Logically speaking, you just said it’s not even possible to mess up a climate model such that it will not track the evolution of earth climate, and that is very hard for me to believe. Did you mean something more like they’re only designed to track earth climate, not weather?

South River Independent
Reply to  Mike Jonas
May 11, 2016 9:10 pm

Like Bartleby, I would like to see the details of the climate models. I am reviewing John Casti’s text on mathematical models (Reality Rules) to refresh my memory before checking to see if the climate models are “good.” (In an earlier life I built some models to perform reliability and maintainability anayses, but they were much simpler than a climate model.) A main point is that a model is not the system being modeled. Although a model does not include all the factors that affect the actual system, it must include all the most important factors and must be coded correctly. Another issue is round-off error, which can be magnified in sequential runs of a model where the output of one run is used as the input for the next run without correcting the round-off error. Unfortunately, the current climate models are not likely to be abandoned until a better model is developed and adopted. Casti emphasizes that the person doing the modeling must have extensive knowledge of the system and also extensive knowledge of math model development including the algorithms used to represent how the system actually functions, but does not need to be an expert. The community of AGW skeptics should be working to develop a better model (or system of models) or a more accurate alternative method to project future climate performance.

Editor
Reply to  South River Independent
May 11, 2016 9:32 pm

See my reply to Bartleby above. Note that I don’t go far into the models, because long before you get to the sort of detail that you are talking about it becomes very clear that the models are incapable of working.You would like to see a better model (or system of models) or a more accurate alternative method.

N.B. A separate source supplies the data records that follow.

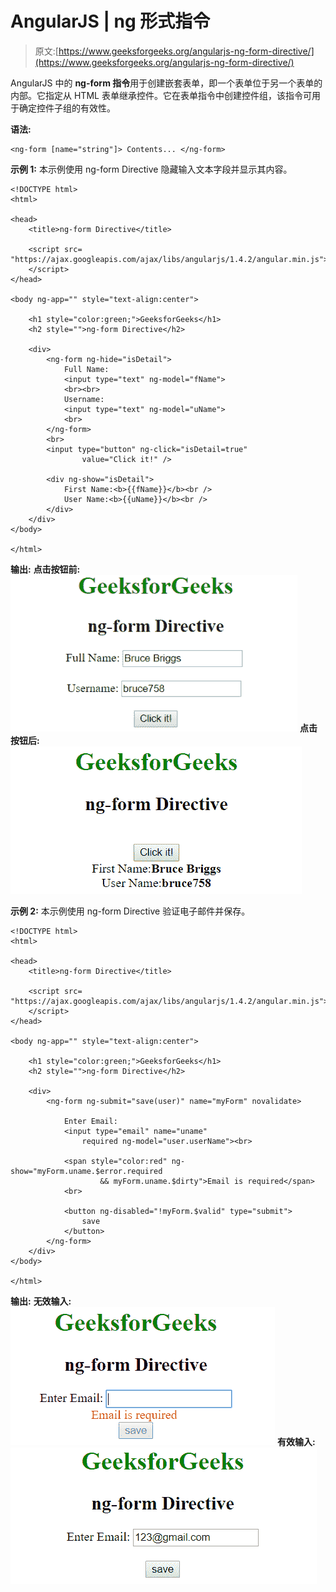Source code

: # AngularJS | ng 形式指令

> 原文:[https://www.geeksforgeeks.org/angularjs-ng-form-directive/](https://www.geeksforgeeks.org/angularjs-ng-form-directive/)

AngularJS 中的 **ng-form 指令**用于创建嵌套表单，即一个表单位于另一个表单的内部。它指定从 HTML 表单继承控件。它在表单指令中创建控件组，该指令可用于确定控件子组的有效性。

**语法:**

```
<ng-form [name="string"]> Contents... </ng-form>

```

**示例 1:** 本示例使用 ng-form Directive 隐藏输入文本字段并显示其内容。

```
<!DOCTYPE html>
<html>

<head>
    <title>ng-form Directive</title>

    <script src=
"https://ajax.googleapis.com/ajax/libs/angularjs/1.4.2/angular.min.js">
    </script> 
</head>

<body ng-app="" style="text-align:center">

    <h1 style="color:green;">GeeksforGeeks</h1>
    <h2 style="">ng-form Directive</h2>

    <div>
        <ng-form ng-hide="isDetail">
            Full Name:
            <input type="text" ng-model="fName">
            <br><br>
            Username:
            <input type="text" ng-model="uName">
            <br>
        </ng-form>
        <br>
        <input type="button" ng-click="isDetail=true"
                value="Click it!" />

        <div ng-show="isDetail">
            First Name:<b>{{fName}}</b><br />
            User Name:<b>{{uName}}</b><br />
        </div>
    </div>
</body>

</html>                    
```

**输出:**
**点击按钮前:**
![ngform](img/433d9717bdf7465691170736bbe877db.png)
**点击按钮后:**
![ngform](img/aa885a109ec2e369fa4585dff827360b.png)

**示例 2:** 本示例使用 ng-form Directive 验证电子邮件并保存。

```
<!DOCTYPE html>
<html>

<head>
    <title>ng-form Directive</title>

    <script src=
"https://ajax.googleapis.com/ajax/libs/angularjs/1.4.2/angular.min.js">
    </script> 
</head>

<body ng-app="" style="text-align:center">

    <h1 style="color:green;">GeeksforGeeks</h1>
    <h2 style="">ng-form Directive</h2>

    <div>
        <ng-form ng-submit="save(user)" name="myForm" novalidate>

            Enter Email:
            <input type="email" name="uname"
                required ng-model="user.userName"><br>

            <span style="color:red" ng-show="myForm.uname.$error.required
                    && myForm.uname.$dirty">Email is required</span>
            <br>

            <button ng-disabled="!myForm.$valid" type="submit">
                save
            </button>
        </ng-form>
    </div>
</body>

</html>                    
```

**输出:**
**无效输入:**
![ngform](img/4d4a4d12d55996760be75e4f53699a65.png)
**有效输入:**
![ngform](img/d3bcf31162468a67d36182ff4d30652a.png)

From my article you can see that the models are heading up a blind alley. As they are currently structured, you just can’t get a “better” or “more accurate” model. A completely different kind of model – top down instead of bottom up – is needed.

Nick Stokes
Reply to  South River Independent
May 11, 2016 10:47 pm

“I would like to see the details of the climate models.”
CCSM is a well documented GCM. The detailed scientific description is here. The code is available via here.

South River Independent
Reply to  South River Independent
May 12, 2016 6:17 am

Mr. Jonas and Mr. Stokes, thanks for your responses. SRI

South River Independent
Reply to  South River Independent
May 12, 2016 6:24 am

Mmmmm, subversion code. Interesting terminology for the climate model. Descriptive?